Also you can decide to hang out at the mall until prices go down.

thaumasiotes said 5 months ago:

Some years ago (around five?) there was a big heat wave in Shanghai, and the subway stations filled with people who didn't want to pay for their own air conditioning.

carlmr said 5 months ago:

That's a good thing, it drives down peak demand and increases overall energy efficiency.

sokoloff said 5 months ago:

It comes at the cost of many people wasting a portion of their lifetime waiting in a subway rather than doing almost anything else that they'd probably prefer doing.

For every 60K people that spent 12 hours sheltered in the subway, 80 human-years of life was consumed.

reallydontask said 5 months ago:

> The difference is that you don't have the option to reduce your consumption today to save money.

are you saying that in Texas you pay a fix charge for electricity regardless of usage?

Assuming that this is not the case, it seems to me that should he/she take the same actions as said friend there would be a reduction to the bill too, just a lot less significant, due to the price being a lot less

CalRobert said 5 months ago:

" he turned off literally everything except his fridge. He even turned off his hot water heater."

Which is exactly what you want people to do when a resource is scarce. Price signals work.

Hopefully his next step is to consider solar water heating. It's summer in Texas FFS.

dta5003 said 5 months ago:

My cold water is coming out of the tap a lot warmer than usual, and that's from underground! I'm super interested in bringing back older tech to make us more sustainable and self-sufficient.

CalRobert said 5 months ago:

It's insane people don't have solar water heating in sunny places. Fantastic ROI. Also, simple things like deciduous trees south of your house do wonders.

dsfyu404ed said 5 months ago:

$9/day after doing all that is still insane. This is not NYC or SF where that is the cost of a bagel.

Price signals may work but at the end of the day utilities need to be cheap enough that the poor can mostly use them without thinking twice. The elderly can't just turn off their A/C in high heat.

CalRobert said 5 months ago:


So getting people who are able to do so to use _less_ of that scarce resource helps ensure it's available to those who need it.

We uses prices for almost everything with a scarcity, saying "well if we price this thing correctly the poor can't afford it" is an argument for addressing income inequality, not just trying to make everything an all you can eat buffet.

dragonwriter said 5 months ago:

> Price signals may work but at the end of the day utilities need to be cheap enough that the poor can mostly use them without thinking twice.

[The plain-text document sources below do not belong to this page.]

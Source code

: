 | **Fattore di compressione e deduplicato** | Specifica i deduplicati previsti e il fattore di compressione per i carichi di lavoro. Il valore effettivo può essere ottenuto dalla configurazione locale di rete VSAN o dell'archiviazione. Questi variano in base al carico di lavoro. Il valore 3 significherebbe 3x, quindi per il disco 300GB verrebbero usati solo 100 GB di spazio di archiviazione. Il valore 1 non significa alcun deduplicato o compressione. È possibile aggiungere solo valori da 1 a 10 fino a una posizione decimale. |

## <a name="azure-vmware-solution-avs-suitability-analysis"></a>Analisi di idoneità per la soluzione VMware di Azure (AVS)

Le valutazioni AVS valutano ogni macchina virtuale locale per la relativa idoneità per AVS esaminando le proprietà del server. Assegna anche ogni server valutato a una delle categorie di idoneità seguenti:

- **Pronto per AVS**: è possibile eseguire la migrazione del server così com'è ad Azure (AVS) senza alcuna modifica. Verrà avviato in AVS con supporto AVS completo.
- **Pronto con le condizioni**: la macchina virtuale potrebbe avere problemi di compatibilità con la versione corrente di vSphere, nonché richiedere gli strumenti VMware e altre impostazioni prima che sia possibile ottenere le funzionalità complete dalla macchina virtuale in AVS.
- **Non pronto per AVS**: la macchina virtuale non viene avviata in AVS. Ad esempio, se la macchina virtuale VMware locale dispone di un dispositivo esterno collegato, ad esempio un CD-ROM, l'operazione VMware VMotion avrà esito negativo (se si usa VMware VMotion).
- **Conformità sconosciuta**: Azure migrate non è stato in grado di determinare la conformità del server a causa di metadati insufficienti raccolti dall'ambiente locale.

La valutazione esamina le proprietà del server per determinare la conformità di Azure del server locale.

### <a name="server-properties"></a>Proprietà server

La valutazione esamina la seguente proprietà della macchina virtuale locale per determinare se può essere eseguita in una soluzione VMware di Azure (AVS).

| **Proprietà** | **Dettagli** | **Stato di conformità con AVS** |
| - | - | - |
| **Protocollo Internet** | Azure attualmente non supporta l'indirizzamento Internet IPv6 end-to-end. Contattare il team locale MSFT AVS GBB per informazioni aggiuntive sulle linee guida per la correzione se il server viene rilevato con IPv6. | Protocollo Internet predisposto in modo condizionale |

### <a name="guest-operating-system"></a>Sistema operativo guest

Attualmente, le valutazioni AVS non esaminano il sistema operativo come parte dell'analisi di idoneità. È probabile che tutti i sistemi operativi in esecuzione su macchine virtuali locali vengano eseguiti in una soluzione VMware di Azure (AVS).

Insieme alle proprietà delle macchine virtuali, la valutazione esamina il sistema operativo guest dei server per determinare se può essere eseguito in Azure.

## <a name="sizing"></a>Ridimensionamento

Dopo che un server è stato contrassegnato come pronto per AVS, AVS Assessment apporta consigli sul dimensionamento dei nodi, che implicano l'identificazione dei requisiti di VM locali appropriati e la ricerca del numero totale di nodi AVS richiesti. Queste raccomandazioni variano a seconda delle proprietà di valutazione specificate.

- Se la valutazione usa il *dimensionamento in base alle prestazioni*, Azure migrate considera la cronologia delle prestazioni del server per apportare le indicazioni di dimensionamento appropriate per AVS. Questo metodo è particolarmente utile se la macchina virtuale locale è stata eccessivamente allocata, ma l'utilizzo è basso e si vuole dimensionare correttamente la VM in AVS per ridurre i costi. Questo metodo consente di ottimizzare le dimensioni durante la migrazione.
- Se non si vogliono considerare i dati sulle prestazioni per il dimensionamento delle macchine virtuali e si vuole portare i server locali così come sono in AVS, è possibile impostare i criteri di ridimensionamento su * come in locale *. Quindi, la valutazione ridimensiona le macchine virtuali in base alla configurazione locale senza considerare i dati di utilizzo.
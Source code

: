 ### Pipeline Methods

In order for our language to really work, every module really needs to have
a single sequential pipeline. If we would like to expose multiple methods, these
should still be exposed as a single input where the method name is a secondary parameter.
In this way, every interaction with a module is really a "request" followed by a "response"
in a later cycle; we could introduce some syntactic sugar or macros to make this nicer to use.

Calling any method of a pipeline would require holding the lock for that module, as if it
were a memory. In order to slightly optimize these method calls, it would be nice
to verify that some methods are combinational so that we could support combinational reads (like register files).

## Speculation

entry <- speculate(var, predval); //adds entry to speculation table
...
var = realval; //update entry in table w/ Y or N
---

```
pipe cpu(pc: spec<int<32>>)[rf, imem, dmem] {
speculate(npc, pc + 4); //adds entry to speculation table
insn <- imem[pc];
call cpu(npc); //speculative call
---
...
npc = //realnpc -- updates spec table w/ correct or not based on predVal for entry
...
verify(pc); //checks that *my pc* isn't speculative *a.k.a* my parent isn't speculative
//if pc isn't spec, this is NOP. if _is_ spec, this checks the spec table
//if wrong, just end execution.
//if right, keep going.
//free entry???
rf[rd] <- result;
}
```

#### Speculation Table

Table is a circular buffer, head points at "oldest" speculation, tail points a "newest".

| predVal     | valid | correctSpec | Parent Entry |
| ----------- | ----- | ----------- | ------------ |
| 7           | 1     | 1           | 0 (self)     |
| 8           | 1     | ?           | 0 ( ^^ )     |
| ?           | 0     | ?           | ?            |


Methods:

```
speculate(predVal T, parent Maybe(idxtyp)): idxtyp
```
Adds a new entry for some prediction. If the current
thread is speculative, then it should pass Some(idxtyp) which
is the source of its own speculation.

No, utilities need to be subsidized for the poor (perhaps through s general subsidy, or otherwise through a utility-specific one) and perhaps also those somewhat less poor with special needs so that they can use what is essential without undue hardship; the prices of utilities for the rich don't need to be low enough that the poor could pay them without thought.

perl4ever said 5 months ago:

I don't think utilities need to be subsidized for anyone. There's a difference between that and just giving people money. If I have $X extra a month in income, and electricity or fuel is really expensive, then I still make choices based on the relative price of those things versus other goods. But if I am given a subsidy of $X specifically for energy, then that seems like a terrible idea. Just because it's the same amount of money doesn't mean it has the same effect on my choices and the environment.

mikeash said 5 months ago:

A lot of that is because most end users don’t have such granular prices. They keep their AC on because why not. When price changes are concentrated on just a few users, the swings get wild.

sokoloff said 5 months ago:

If we had an abundance of low environmentally impacting energy, energy would be cheap enough that the poor could use it without caring. That's not the world we live in (at least not yet).

lazerpants said 5 months ago:

Exactly. He can probably afford it given the otherwise low cost of living and lack of state income tax.

said 5 months ago:
amluto said 5 months ago:

> We only had 3% capacity left in the system, yet out in the Permian Basin operators are flaring off excess gas.

That has nothing to do with the problem (except extremely indirectly via global warming). There isn’t a shortage of fuels — there’s a shortage of generation capacity. No amount of extra natural gas would make the slightest difference.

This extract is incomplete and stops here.